(Entries taken from a collection)
####################
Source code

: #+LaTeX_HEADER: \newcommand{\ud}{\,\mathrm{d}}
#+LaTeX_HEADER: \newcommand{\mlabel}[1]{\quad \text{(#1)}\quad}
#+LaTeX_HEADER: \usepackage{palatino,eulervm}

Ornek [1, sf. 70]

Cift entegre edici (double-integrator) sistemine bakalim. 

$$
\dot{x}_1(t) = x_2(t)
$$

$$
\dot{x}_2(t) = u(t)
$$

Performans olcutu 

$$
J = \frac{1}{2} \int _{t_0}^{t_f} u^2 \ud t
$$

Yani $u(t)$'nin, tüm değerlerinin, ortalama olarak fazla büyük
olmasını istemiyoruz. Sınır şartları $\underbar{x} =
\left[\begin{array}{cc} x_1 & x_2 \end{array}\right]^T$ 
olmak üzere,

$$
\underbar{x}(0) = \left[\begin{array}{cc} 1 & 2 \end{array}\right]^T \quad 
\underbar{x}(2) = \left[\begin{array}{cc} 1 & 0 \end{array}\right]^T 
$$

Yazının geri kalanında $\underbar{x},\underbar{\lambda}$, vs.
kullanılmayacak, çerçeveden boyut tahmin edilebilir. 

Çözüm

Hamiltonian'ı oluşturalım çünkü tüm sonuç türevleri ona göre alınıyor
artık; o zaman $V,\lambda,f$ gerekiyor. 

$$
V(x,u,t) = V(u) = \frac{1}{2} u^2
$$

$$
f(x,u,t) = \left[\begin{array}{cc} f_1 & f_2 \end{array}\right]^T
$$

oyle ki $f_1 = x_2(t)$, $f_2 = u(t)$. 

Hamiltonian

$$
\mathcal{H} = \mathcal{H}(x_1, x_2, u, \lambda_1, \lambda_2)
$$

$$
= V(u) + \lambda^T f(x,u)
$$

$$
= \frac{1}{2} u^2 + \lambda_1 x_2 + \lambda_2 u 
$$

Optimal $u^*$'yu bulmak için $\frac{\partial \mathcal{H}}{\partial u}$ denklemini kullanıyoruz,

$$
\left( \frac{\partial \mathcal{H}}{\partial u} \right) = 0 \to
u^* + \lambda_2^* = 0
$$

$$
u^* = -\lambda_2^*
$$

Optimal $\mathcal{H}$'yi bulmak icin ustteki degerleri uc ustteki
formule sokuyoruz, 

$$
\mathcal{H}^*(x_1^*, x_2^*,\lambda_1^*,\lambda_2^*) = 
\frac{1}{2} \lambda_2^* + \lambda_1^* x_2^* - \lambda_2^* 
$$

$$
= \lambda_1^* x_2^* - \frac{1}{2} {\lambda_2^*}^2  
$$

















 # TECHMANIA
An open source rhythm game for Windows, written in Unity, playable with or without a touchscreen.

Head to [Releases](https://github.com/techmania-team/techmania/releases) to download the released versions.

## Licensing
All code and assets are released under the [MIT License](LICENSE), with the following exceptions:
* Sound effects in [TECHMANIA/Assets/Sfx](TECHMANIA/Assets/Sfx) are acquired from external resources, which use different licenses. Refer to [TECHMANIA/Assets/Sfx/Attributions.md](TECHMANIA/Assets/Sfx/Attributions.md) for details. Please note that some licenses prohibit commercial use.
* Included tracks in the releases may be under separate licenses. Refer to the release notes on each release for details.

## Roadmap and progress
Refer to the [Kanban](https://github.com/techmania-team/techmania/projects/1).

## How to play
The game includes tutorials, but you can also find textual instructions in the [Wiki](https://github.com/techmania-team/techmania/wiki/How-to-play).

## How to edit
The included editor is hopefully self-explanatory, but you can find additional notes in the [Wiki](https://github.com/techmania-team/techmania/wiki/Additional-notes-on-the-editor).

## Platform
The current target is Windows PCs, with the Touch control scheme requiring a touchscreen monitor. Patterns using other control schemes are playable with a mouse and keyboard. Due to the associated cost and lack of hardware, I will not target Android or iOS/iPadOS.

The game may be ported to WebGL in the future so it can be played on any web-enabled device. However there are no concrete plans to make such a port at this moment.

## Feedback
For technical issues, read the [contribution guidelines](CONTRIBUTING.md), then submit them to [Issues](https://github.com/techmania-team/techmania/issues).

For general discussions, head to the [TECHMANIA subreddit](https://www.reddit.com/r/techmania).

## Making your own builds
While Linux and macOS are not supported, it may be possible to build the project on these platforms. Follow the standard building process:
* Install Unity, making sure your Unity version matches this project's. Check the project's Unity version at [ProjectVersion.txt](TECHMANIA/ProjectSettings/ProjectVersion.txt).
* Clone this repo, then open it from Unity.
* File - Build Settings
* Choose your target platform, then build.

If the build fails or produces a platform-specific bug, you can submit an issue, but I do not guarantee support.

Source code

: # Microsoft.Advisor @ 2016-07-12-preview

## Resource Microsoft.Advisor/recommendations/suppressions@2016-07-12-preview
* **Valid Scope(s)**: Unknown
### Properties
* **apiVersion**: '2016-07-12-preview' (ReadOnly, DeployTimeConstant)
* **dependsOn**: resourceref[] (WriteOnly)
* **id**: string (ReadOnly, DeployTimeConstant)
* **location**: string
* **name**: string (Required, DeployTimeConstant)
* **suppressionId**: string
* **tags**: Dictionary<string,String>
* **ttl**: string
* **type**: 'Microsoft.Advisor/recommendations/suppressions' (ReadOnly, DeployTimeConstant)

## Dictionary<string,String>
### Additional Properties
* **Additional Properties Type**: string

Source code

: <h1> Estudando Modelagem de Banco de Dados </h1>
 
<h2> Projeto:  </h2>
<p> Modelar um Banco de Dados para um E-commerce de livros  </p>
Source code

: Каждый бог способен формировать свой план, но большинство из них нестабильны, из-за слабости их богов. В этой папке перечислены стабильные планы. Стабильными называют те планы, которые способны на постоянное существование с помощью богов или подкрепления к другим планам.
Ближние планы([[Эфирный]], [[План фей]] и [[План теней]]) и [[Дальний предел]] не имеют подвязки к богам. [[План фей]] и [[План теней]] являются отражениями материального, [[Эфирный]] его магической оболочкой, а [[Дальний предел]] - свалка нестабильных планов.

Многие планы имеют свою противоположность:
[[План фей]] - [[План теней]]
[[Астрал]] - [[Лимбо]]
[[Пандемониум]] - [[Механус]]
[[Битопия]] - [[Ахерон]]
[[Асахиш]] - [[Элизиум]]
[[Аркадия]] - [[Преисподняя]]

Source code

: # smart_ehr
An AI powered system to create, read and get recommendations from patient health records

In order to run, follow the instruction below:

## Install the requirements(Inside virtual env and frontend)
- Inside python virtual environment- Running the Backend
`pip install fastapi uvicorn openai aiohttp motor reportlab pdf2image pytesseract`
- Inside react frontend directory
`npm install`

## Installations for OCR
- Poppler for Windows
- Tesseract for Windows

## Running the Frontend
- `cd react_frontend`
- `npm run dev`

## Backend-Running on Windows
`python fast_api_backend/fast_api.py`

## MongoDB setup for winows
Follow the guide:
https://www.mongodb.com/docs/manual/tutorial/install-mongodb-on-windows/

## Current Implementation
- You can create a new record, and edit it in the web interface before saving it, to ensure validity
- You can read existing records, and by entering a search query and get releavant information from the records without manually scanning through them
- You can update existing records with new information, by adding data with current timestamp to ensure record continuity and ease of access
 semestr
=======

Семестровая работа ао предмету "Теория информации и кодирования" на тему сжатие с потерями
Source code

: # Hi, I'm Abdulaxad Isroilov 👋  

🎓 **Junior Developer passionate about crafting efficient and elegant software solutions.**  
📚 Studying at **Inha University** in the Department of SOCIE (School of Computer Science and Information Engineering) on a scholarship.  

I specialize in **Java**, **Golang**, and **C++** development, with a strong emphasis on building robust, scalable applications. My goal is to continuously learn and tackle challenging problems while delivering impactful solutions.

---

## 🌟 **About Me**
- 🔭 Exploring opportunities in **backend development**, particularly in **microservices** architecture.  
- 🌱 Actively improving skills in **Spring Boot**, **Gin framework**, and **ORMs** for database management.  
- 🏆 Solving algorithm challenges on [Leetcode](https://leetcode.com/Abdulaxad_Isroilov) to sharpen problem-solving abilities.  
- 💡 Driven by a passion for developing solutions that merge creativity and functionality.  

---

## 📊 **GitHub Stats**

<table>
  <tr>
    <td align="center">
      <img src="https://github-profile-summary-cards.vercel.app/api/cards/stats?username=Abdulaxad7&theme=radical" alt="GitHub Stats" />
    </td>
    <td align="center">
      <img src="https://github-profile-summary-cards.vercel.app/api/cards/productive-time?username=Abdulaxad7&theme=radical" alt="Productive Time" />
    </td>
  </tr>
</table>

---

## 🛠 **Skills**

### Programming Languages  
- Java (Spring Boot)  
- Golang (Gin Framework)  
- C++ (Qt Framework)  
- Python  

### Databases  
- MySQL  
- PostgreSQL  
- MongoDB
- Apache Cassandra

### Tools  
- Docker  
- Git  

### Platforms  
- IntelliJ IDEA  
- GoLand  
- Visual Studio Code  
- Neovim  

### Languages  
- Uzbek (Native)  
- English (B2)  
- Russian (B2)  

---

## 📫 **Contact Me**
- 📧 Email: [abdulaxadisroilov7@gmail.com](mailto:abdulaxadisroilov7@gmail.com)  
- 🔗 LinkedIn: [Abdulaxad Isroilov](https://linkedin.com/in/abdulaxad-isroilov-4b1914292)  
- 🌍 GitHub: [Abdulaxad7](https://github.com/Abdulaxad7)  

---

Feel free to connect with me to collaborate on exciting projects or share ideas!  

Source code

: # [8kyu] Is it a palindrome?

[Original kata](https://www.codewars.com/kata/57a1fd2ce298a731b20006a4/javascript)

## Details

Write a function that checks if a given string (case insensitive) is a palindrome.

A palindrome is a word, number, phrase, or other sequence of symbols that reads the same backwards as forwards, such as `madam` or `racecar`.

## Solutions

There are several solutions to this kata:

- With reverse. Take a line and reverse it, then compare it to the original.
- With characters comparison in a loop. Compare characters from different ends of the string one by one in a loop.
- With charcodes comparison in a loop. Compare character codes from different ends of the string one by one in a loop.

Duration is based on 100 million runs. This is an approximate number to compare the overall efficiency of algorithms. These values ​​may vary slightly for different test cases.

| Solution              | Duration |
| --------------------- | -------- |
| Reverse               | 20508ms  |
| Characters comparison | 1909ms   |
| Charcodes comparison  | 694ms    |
####################
The word "create" appears in some lines of the data. Copy every one of those lines.

An AI powered system to create, read and get recommendations from patient health records
- You can create a new record, and edit it in the web interface before saving it, to ensure validity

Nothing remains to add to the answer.